Artigo 03/09/2025 09:37
A reação em cadeia que virá com julgamento de Bolsonaro

O resultado do julgamento do ex-presidente Jair Bolsonaro é previsível.
Seu andamento e efeitos políticos não são.
Mas dá para dizer que ele inaugura uma sequência de reações em cadeia que levará a novos impasses institucionais e reforçará alinhamentos políticos importantes para a eleição de 2026.
Na origem está a pressão sobre o STF: a polarização do caso, críticas à atuação do ministro Alexandre de Moraes e, principalmente, da possibilidade de aplicação de mais sanções do governo americano contra ministros.
Na sequência, por mais que o presidente Lula tenha trabalhado para transmitir a imagem de que não estar envolvido com julgamento, o governo terá que sair ao socorro de ministros eventualmente sob sanções.
Provavelmente essa situação levará o Planalto a retaliar os Estados Unidos, tendo como opções movimentos diplomáticos ou econômicos.
O setor financeiro é o mais exposto em razão da natureza da Lei Magnitsky.
Acompanhando as medidas, o governo irá reforçar o mote da soberania, que já estreou nas redes sociais como fortíssima linguagem eleitoral.

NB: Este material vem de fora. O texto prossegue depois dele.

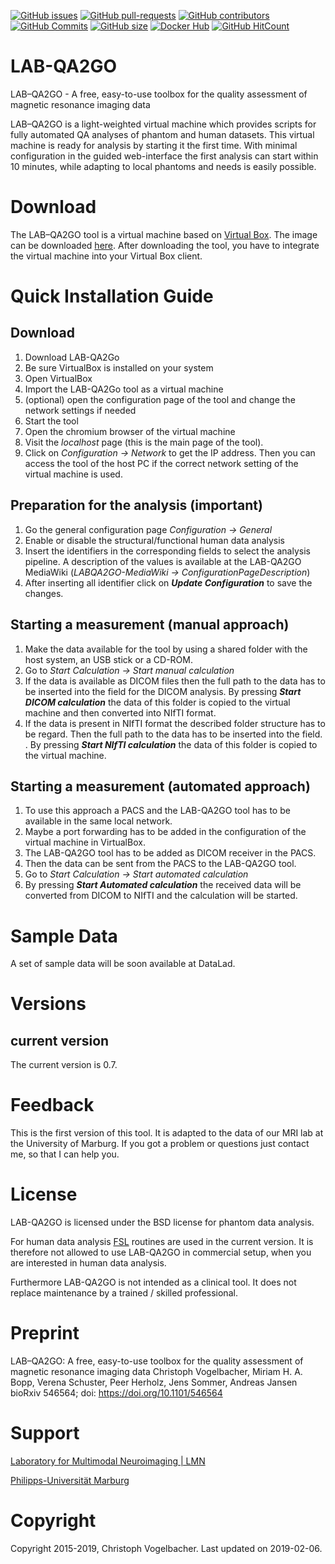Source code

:[![GitHub issues](https://img.shields.io/github/issues/vogelbac/LAB-QA2GO.svg)](https://github.com/vogelbac/LAB-QA2GO/issues/)
[![GitHub pull-requests](https://img.shields.io/github/issues-pr/vogelbac/LAB-QA2GO.svg)](https://github.com/vogelbac/LAB-QA2GO/pulls/)
[![GitHub contributors](https://img.shields.io/github/contributors/vogelbac/LAB-QA2GO.svg)](https://GitHub.com/vogelbac/LAB-QA2GO/graphs/contributors/)
[![GitHub Commits](https://github-basic-badges.herokuapp.com/commits/vogelbac/LAB-QA2GO.svg)](https://github.com/vogelbac/LAB-QA2GO/commits/master)
[![GitHub size](https://github-size-badge.herokuapp.com/vogelbac/LAB-QA2GO.svg)](https://github.com/vogelbac/LAB-QA2GOs/archive/master.zip)
[![Docker Hub](https://img.shields.io/docker/pulls/vogelbac/LAB-QA2GO.svg?maxAge=2592000)](https://hub.docker.com/r/vogelbac/LAB-QA2GO/)
[![GitHub HitCount](http://hits.dwyl.io/vogelbac/LAB-QA2GO.svg)](http://hits.dwyl.io/vogelbac/LAB-QA2GO)


# LAB-QA2GO
LAB–QA2GO  - A free, easy-to-use toolbox for the  quality assessment of magnetic resonance imaging data

LAB–QA2GO is a light-weighted virtual machine which provides scripts for fully automated QA analyses of phantom and human datasets. This virtual machine is ready for analysis by starting it the first time. With minimal configuration in the guided web-interface the first analysis can start within 10 minutes, while adapting to local phantoms and needs is easily possible.

# Download
The LAB–QA2GO tool is a virtual machine based on [Virtual Box](https://www.virtualbox.org/ "Official Virtual Box Site"). The image can be downloaded [here](https://osf.io/cqfpx/download "LAB-QA2GO download page on OSF"). After downloading the tool, you have to integrate the virtual machine into your Virtual Box client.

# Quick Installation Guide
## Download
1.	Download LAB-QA2Go
2.	Be sure VirtualBox is installed on your system
3.	Open VirtualBox
4.	Import the LAB-QA2Go tool as a virtual machine
5.	(optional) open the configuration page of the tool and change the network settings if needed
6.	Start the tool
7.	Open the chromium browser of the virtual machine
8.	Visit the _localhost_ page (this is the main page of the tool).
9.	Click on _Configuration -> Network_ to get the IP address. Then you can access the tool of the host PC if the correct network setting of the virtual machine is used.

## Preparation for the analysis (important)
1.	Go the general configuration page _Configuration -> General_
2.	Enable or disable the structural/functional human data analysis
3.	Insert the identifiers in the corresponding fields to select the analysis pipeline. A description of the values is available at the LAB-QA2GO MediaWiki (_LABQA2GO-MediaWiki -> ConfigurationPageDescription_)
4.	After inserting all identifier click on _**Update Configuration**_ to save the changes.

## Starting a measurement (manual approach)
1.	Make the data available for the tool by using a shared folder with the host system, an USB stick or a CD-ROM.
2.	Go to _Start Calculation -> Start manual calculation_ 
3.	If the data is available as DICOM files then the full path to the data has to be inserted into the field for the DICOM analysis. By pressing _**Start DICOM calculation**_ the data of this folder is copied to the virtual machine and then converted into NIfTI format.
4.	If the data is present in NIfTI format the described folder structure has to be regard. Then the full path to the data has to be inserted into the field. . By pressing _**Start NIfTI calculation**_ the data of this folder is copied to the virtual machine.

## Starting a measurement (automated approach)
1.	To use this approach a PACS and the LAB-QA2GO tool has to be available in the same local network.
2.	Maybe a port forwarding has to be added in the configuration of the virtual machine in VirtualBox.
3.	The LAB-QA2GO tool has to be added as DICOM receiver in the PACS.
4.	Then the data can be sent from the PACS to the LAB-QA2GO tool. 
5.	Go to _Start Calculation -> Start automated calculation_ 
6.	By pressing _**Start Automated calculation**_ the received data will be converted from DICOM to NIfTI and the calculation will be started. 

# Sample Data
A set of sample data will be soon available at DataLad.  

# Versions
## current version
The current version is 0.7.

# Feedback
This is the first version of this tool. It is adapted to the data of our MRI lab at the University of Marburg. If you got a problem or questions just contact me, so that I can help you.

# License
LAB-QA2GO is licensed under the BSD license for phantom data analysis.

For human data analysis [FSL](https://fsl.fmrib.ox.ac.uk/fsl/fslwiki/Licence "FSL Licence") routines are used in the current version. It is therefore not allowed to use LAB-QA2GO in commercial setup, when you are interested in human data analysis.

Furthermore LAB-QA2GO is not intended as a clinical tool. It does not replace maintenance by a trained / skilled professional.

# Preprint
LAB–QA2GO: A free, easy-to-use toolbox for the quality assessment of magnetic resonance imaging data
Christoph Vogelbacher, Miriam H. A. Bopp, Verena Schuster, Peer Herholz, Jens Sommer, Andreas Jansen
bioRxiv 546564; doi: https://doi.org/10.1101/546564



# Support
[Laboratory for Multimodal Neuroimaging | LMN](http://lmn-marburg.de/index.php/de/)

[Philipps-Universität Marburg](https://www.uni-marburg.de/en)

# Copyright
Copyright 2015-2019, Christoph Vogelbacher. Last updated on 2019-02-06.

O roteiro é previsível: “depois de ser derrotado por eleitores, Bolsonaro recorreu a um governo estrangeiro para retornar ao poder e Lula terá que se pintar para a guerra de novo como a última linha de defesa da independência.”

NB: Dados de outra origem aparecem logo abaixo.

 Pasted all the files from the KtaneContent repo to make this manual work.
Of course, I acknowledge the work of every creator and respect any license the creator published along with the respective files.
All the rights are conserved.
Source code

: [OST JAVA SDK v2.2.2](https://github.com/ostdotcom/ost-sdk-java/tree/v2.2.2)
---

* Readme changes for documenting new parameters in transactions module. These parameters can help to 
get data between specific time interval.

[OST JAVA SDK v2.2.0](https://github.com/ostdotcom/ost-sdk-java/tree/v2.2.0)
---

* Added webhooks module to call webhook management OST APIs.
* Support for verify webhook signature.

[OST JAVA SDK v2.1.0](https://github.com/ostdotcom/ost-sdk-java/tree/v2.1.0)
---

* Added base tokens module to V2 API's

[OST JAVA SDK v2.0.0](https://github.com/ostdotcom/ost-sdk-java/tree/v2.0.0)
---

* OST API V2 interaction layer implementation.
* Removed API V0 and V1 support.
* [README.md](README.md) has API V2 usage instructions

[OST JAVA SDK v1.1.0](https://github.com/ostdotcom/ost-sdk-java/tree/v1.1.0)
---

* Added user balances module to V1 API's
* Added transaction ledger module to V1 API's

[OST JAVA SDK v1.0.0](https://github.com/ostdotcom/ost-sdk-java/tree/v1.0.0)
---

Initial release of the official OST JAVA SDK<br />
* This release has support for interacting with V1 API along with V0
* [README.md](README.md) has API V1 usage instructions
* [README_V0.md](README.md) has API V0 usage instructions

Essa é uma estratégia que traz como bônus a manutenção de Bolsonaro na disputa eleitoral mesmo que ele esteja preso.
É difícil dizer como o ex-presidente reagirá ao encarceramento porque a natureza desse evento, o cerceamento da liberdade, é algo que foge da racionalidade política, sendo impossível dizer que a contingência o levará a fazer A ou B.

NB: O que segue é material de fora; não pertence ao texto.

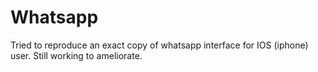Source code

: # Whatsapp
Tried to reproduce an exact copy of whatsapp interface for IOS (iphone) user. Still working to ameliorate.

Os atores políticos interessados, no entanto, sabem que da posição de Bolsonaro pode depender as chances reais de cada um. Os pretendentes ao espólio de Bolsonaro já tratam do assunto sem que o corpo tenha ainda esfriado.
Gente qualificada leu na declaração recente de Tarcísio de Freitas, de que concederia o perdão como seu primeiro ato caso fosse eleito para o Planalto, como a sua primeira promessa de campanha.
O Congresso será arrastado para a festa. Considerando que as sanções exigirão do governo uma resposta, parte das medidas adotadas podem ter que ser aprovadas pelos parlamentares.
Remando no sentido contrário, o PL e segmentos de outros partidos do Centrão provavelmente denunciarão o STF por suposta parcialidade e articularão a votação de um projeto de anistia.
Davi Alcolumbre e Hugo Motta cerrarão fileiras com o STF e com o presidente Lula? Escolherão esse caminho em contraposição a uma maioria do Congresso que tende a não ter uma boa avaliação da corte e que não quer arriscar-se a também sofrer sanções?
Ao defenderem a soberania, entrarão de carona na narrativa governamental/eleitoral desenvolvida pelo marqueteiro Sidônio Palmeira?
Esse julgamento tem capacidade a aumentar o nível de stress institucional que tem, por sua vez, chance pequena de ser resolvido por uma saída consensuada. O cenário será construído pelos alinhamentos que cada impasse vai exigir dos players políticos.
Resumindo: o julgamento vai levar a mais sanções por parte dos EUA, o que vai gerar retaliações por parte do governo brasileiro. Por sua vez, isso vai levar o Congresso a ter que votar para apoiar as contramedidas ou tentar saída institucional, gerando um impasse, que vai forçar um alinhamento a favor ou contrário à institucionalidade atual.
Nesse sentido, Lula caminha para ter à mão um discurso para deslegitimar qualquer oposição a ele ou à institucionalidade que ele representa. Uma armadilha e tanto para a oposição.